Collected data

^^^^

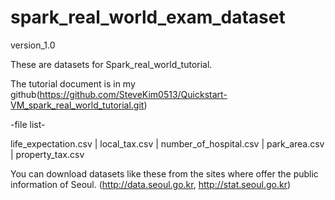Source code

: # spark_real_world_exam_dataset



version_1.0

These are datasets for Spark_real_world_tutorial.

The tutorial document is in my github(https://github.com/SteveKim0513/Quickstart-VM_spark_real_world_tutorial.git)



-file list-

life_expectation.csv | local_tax.csv | number_of_hospital.csv | park_area.csv | property_tax.csv



You can download datasets like these from the sites where offer the public information of Seoul.
(http://data.seoul.go.kr, http://stat.seoul.go.kr)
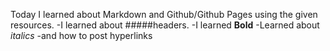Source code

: Today I  learned about Markdown and Github/Github Pages using the given resources. 
-I learned about #####headers.
-I learned **Bold**
-Learned about *italics*
-and how to post hyperlinks []()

^^^^

TASK BRIEF: Make an exact copy of the records shown above, without the pictures.

ANSWER TO THIS PROBLEM:
Source code

: # spark_real_world_exam_dataset



version_1.0

These are datasets for Spark_real_world_tutorial.

The tutorial document is in my github(https://github.com/SteveKim0513/Quickstart-VM_spark_real_world_tutorial.git)



-file list-

life_expectation.csv | local_tax.csv | number_of_hospital.csv | park_area.csv | property_tax.csv



You can download datasets like these from the sites where offer the public information of Seoul.
(http://data.seoul.go.kr, http://stat.seoul.go.kr)
Source code

: Today I  learned about Markdown and Github/Github Pages using the given resources. 
-I learned about #####headers.
-I learned **Bold**
-Learned about *italics*
-and how to post hyperlinks []()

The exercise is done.